Saturday, December 17, 2011
Writing the other gender
The experience brought me to ponder on why The Hidden Sun appeals to boys and girls. It wasn’t really my intention when the book was written. I’ve come to the conclusion that it was a combination of things.
First, the story is written from several different points of view. In each “scene”, we are in the head of someone. Sometimes it is a male character, sometimes it is a female character. In that regard, I believe both genders who read it had someone to relate to.
Second, there are elements in the book that appeal to both genders. There are action sequences and competitions that the boys enjoyed. Then there are the romantic elements that the girls liked.
I’m currently writing my fourth book. It’s the third book in the Bariwon series. The main character is female. While I’ve been writing it, I’ve read several books from other authors. Often, they are written from one person’s point of view.
In one particular book I read, the main character was a teenage young woman.
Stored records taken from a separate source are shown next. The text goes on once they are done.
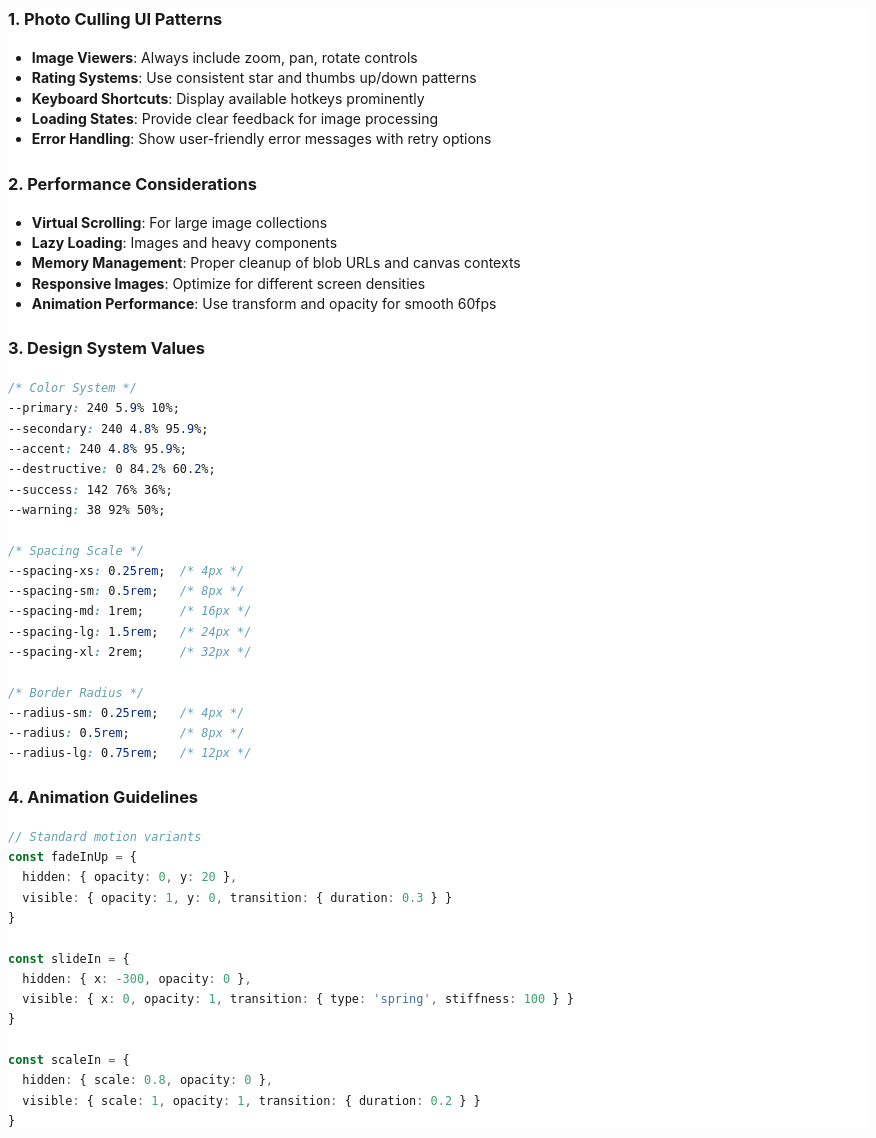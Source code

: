 ### 1. Photo Culling UI Patterns
- **Image Viewers**: Always include zoom, pan, rotate controls
- **Rating Systems**: Use consistent star and thumbs up/down patterns
- **Keyboard Shortcuts**: Display available hotkeys prominently
- **Loading States**: Provide clear feedback for image processing
- **Error Handling**: Show user-friendly error messages with retry options

### 2. Performance Considerations
- **Virtual Scrolling**: For large image collections
- **Lazy Loading**: Images and heavy components
- **Memory Management**: Proper cleanup of blob URLs and canvas contexts
- **Responsive Images**: Optimize for different screen densities
- **Animation Performance**: Use transform and opacity for smooth 60fps

### 3. Design System Values
```css
/* Color System */
--primary: 240 5.9% 10%;
--secondary: 240 4.8% 95.9%;
--accent: 240 4.8% 95.9%;
--destructive: 0 84.2% 60.2%;
--success: 142 76% 36%;
--warning: 38 92% 50%;

/* Spacing Scale */
--spacing-xs: 0.25rem;  /* 4px */
--spacing-sm: 0.5rem;   /* 8px */
--spacing-md: 1rem;     /* 16px */
--spacing-lg: 1.5rem;   /* 24px */
--spacing-xl: 2rem;     /* 32px */

/* Border Radius */
--radius-sm: 0.25rem;   /* 4px */
--radius: 0.5rem;       /* 8px */
--radius-lg: 0.75rem;   /* 12px */
```

### 4. Animation Guidelines
```typescript
// Standard motion variants
const fadeInUp = {
  hidden: { opacity: 0, y: 20 },
  visible: { opacity: 1, y: 0, transition: { duration: 0.3 } }
}

const slideIn = {
  hidden: { x: -300, opacity: 0 },
  visible: { x: 0, opacity: 1, transition: { type: 'spring', stiffness: 100 } }
}

const scaleIn = {
  hidden: { scale: 0.8, opacity: 0 },
  visible: { scale: 1, opacity: 1, transition: { duration: 0.2 } }
}
```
I’ll admit I struggled a little through the book because I had a hard time relating to her. Being the father of four daughters, as well as being married for twenty years, I’ve learned that men and women simply do not think the same way.
If that’s the case, how does a male writer create a believable female character and vice-versa? I’ve come to only one conclusion: through observation. The female characters I create are composites of various people I’ve known over the years. Even then, I’m sure there is a lot I’m missing.